- **How to complete this task**
For the entries that follow, report how many lines include the word "trace" and add nothing.

- **Extracted material**
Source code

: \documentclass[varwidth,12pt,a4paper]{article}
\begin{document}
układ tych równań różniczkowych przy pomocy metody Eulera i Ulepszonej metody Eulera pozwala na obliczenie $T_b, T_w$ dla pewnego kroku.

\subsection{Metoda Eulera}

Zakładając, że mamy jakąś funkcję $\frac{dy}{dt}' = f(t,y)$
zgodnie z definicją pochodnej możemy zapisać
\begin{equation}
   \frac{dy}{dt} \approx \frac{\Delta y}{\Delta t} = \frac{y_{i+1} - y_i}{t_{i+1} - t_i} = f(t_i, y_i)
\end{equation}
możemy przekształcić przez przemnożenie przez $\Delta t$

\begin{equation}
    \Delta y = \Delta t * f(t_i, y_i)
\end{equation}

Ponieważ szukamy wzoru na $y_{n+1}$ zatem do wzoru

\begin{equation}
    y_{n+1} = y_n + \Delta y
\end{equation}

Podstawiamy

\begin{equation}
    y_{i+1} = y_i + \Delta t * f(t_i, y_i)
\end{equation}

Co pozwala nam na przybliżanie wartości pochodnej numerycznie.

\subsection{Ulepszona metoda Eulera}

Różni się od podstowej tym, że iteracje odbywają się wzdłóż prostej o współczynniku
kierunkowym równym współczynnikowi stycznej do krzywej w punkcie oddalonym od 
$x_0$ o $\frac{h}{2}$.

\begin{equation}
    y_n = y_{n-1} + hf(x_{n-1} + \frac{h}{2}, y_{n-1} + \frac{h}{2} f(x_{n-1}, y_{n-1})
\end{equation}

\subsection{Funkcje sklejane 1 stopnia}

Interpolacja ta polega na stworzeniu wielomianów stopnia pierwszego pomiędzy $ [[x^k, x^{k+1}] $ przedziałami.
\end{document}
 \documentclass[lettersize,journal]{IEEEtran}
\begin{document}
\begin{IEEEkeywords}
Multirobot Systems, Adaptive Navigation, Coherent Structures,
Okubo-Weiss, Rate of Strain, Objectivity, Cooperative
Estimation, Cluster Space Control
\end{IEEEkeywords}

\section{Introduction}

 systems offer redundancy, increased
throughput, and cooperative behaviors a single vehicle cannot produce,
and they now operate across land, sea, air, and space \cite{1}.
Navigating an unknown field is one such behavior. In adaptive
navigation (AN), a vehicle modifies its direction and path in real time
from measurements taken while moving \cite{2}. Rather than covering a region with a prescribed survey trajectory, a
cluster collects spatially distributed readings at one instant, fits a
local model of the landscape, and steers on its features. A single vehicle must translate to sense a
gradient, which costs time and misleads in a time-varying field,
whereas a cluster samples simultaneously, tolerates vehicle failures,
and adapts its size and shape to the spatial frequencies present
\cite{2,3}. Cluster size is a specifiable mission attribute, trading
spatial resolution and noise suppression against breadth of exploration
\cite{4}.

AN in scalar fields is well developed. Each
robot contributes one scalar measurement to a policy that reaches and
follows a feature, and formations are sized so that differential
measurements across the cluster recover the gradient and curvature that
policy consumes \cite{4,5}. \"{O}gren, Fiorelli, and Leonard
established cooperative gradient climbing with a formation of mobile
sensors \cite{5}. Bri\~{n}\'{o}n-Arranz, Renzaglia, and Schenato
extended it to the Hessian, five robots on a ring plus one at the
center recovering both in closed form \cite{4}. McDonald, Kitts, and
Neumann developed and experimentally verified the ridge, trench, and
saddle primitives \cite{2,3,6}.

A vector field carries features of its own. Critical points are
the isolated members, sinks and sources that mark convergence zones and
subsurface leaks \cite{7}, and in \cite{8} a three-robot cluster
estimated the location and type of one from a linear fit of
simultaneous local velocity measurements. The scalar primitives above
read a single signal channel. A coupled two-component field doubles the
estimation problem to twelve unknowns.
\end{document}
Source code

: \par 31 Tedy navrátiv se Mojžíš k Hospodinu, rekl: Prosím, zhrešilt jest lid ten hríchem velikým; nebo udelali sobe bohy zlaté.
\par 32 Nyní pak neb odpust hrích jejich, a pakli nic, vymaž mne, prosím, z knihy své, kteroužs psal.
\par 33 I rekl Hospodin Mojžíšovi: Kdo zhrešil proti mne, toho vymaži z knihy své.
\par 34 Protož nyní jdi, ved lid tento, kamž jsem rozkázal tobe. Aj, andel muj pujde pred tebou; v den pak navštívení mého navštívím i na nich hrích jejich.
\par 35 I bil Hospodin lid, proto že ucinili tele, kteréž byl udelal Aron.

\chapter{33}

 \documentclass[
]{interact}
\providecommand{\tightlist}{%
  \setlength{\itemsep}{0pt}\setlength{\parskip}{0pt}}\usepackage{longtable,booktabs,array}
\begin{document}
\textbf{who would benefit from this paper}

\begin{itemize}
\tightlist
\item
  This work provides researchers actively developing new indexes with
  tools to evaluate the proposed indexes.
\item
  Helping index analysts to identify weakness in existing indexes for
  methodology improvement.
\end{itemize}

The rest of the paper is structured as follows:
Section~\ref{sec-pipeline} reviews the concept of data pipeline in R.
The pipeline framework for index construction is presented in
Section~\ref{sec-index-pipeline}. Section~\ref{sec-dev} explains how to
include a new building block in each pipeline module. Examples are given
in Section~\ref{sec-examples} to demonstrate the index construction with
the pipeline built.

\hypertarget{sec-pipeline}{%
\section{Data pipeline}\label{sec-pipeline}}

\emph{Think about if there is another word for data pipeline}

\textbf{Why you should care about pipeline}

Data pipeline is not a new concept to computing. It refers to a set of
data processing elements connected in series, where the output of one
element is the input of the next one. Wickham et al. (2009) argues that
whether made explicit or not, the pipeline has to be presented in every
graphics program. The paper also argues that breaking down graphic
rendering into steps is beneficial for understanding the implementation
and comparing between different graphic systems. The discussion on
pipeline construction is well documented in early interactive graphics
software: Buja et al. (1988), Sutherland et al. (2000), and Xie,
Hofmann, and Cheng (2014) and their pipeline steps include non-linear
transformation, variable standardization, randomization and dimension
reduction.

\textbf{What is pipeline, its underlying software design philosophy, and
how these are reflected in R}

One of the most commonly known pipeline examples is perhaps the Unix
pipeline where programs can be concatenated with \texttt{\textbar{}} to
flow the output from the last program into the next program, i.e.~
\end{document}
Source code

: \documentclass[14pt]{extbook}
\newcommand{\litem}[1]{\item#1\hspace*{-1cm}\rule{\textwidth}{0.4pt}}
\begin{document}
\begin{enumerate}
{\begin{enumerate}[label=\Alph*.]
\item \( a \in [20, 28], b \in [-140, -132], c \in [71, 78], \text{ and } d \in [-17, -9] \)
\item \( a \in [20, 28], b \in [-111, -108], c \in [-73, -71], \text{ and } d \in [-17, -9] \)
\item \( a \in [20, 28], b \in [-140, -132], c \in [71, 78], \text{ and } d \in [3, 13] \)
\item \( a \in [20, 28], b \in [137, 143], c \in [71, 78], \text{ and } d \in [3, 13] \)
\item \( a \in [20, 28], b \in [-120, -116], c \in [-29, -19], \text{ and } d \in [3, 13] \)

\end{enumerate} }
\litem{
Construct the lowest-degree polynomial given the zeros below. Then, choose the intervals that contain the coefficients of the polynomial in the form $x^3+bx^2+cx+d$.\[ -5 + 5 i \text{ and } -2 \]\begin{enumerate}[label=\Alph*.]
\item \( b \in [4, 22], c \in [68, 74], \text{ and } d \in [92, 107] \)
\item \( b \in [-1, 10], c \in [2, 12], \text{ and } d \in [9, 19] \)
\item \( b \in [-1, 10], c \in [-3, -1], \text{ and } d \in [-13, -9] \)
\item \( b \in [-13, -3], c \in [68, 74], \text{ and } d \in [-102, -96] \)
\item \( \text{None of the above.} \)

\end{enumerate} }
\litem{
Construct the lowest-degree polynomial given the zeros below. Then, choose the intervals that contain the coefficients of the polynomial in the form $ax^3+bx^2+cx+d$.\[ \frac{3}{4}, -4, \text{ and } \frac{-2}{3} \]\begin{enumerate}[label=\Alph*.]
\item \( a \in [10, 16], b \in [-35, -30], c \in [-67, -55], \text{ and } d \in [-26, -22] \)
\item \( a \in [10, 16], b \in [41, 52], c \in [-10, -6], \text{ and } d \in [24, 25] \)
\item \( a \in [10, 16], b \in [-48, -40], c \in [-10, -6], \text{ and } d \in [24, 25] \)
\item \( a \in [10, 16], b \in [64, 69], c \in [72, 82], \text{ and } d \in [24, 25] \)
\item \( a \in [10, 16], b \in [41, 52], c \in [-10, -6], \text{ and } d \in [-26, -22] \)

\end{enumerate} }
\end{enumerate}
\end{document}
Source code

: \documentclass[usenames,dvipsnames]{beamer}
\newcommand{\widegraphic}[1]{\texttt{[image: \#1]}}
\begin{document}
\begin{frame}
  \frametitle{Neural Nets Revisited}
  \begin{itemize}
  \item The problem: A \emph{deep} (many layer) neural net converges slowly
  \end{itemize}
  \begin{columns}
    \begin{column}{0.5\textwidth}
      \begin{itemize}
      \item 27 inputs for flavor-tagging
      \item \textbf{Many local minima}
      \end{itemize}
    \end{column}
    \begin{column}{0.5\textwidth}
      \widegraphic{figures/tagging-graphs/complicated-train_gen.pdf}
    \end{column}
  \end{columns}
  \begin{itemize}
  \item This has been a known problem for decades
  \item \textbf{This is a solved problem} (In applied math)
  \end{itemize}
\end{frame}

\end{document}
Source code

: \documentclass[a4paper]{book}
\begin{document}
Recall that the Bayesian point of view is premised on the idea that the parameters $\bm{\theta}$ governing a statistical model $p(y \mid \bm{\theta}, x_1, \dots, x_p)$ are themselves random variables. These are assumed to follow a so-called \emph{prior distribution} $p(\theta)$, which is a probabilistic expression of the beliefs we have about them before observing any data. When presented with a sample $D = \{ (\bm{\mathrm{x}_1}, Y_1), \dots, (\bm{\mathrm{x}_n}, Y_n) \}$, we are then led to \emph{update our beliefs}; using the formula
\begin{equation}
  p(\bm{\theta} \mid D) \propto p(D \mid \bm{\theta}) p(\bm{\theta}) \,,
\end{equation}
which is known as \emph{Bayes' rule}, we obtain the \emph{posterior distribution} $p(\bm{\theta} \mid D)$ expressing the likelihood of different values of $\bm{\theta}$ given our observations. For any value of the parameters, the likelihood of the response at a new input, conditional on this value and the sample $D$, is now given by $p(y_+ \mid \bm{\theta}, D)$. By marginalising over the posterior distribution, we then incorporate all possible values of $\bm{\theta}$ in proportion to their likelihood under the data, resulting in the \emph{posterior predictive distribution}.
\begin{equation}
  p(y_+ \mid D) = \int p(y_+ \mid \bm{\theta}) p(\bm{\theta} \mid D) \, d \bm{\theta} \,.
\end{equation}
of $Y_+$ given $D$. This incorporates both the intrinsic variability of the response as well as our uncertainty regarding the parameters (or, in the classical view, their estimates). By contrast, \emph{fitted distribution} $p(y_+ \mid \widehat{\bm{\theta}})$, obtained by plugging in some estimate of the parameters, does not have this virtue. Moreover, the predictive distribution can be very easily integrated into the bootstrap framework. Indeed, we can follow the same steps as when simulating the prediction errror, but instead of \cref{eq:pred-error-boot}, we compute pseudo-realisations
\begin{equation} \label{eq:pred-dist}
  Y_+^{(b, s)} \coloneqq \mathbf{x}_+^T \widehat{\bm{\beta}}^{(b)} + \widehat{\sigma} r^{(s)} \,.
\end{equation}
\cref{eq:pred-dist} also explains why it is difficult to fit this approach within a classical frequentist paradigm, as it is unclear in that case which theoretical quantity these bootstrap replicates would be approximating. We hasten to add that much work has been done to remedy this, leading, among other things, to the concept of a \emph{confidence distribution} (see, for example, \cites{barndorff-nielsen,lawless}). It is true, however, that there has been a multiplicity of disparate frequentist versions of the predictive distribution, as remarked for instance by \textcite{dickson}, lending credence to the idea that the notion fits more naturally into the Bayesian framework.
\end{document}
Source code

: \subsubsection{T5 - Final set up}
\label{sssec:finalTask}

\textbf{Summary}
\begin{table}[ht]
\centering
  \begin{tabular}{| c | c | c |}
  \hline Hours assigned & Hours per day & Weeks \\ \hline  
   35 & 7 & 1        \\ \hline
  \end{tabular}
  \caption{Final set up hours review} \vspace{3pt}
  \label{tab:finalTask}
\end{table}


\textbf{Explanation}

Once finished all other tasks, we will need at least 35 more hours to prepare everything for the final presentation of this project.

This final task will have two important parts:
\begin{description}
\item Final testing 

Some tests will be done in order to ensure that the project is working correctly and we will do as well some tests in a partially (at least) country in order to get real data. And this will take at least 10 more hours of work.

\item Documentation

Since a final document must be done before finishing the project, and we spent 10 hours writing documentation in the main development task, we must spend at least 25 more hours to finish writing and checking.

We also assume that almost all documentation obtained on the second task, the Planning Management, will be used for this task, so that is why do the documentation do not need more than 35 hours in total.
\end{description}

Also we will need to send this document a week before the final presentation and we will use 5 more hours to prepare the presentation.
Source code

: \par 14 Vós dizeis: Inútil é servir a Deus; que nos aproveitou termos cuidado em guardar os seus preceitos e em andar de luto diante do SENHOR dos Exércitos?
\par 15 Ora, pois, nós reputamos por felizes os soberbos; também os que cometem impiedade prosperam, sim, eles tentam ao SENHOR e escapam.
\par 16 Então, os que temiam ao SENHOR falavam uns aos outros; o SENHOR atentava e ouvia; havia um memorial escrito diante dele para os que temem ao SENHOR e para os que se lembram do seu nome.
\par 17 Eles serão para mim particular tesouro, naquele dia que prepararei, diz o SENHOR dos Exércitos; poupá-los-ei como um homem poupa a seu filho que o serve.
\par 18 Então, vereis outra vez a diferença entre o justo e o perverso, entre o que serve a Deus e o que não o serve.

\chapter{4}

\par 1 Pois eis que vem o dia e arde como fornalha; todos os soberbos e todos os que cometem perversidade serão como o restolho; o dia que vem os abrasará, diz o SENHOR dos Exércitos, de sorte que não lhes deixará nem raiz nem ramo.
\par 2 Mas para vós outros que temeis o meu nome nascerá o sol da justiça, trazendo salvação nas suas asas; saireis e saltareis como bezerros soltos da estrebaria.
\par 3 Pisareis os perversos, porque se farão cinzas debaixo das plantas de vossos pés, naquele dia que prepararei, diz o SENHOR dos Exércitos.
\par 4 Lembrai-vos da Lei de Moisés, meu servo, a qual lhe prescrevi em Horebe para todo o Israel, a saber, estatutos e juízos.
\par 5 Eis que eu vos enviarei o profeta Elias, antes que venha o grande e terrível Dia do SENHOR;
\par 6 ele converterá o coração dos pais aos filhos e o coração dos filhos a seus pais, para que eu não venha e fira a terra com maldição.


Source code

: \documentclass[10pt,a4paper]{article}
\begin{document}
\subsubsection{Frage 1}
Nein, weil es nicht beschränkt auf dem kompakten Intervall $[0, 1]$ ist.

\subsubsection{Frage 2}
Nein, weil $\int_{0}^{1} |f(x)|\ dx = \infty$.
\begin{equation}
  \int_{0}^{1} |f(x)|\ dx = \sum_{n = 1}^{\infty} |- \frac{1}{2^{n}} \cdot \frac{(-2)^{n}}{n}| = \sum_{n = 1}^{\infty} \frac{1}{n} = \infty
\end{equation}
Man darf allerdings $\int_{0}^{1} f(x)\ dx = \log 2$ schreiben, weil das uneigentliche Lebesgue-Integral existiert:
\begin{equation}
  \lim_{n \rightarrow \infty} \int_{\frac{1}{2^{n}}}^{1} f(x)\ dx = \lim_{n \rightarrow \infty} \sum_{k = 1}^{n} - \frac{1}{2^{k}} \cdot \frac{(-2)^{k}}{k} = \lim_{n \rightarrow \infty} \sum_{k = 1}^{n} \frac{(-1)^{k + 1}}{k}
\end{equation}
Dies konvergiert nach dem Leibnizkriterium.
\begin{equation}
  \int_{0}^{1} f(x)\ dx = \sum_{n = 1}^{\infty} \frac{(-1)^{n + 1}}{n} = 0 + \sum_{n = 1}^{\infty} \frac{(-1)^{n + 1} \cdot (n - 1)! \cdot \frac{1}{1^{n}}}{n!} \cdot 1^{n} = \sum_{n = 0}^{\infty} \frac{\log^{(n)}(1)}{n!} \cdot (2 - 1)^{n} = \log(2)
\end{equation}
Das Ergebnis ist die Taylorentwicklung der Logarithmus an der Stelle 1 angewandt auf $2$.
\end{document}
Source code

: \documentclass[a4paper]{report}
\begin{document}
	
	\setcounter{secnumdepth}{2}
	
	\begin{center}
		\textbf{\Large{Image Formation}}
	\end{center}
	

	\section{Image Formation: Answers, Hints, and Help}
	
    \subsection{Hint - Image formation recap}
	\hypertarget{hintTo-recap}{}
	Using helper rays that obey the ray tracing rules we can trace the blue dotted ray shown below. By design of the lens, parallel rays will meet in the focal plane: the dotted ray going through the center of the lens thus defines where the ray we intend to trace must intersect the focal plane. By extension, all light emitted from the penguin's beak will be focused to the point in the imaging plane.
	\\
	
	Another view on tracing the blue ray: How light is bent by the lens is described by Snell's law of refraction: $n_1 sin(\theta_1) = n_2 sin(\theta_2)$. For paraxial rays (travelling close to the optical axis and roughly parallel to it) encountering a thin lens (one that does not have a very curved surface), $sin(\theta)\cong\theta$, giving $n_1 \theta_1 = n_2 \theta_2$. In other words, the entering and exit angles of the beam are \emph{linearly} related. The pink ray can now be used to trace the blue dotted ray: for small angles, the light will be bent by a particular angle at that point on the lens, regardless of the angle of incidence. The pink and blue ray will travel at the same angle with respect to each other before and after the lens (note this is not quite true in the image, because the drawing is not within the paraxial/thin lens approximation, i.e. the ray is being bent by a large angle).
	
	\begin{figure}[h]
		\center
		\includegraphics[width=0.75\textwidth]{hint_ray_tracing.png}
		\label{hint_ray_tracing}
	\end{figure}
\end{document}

- **Task solution**
2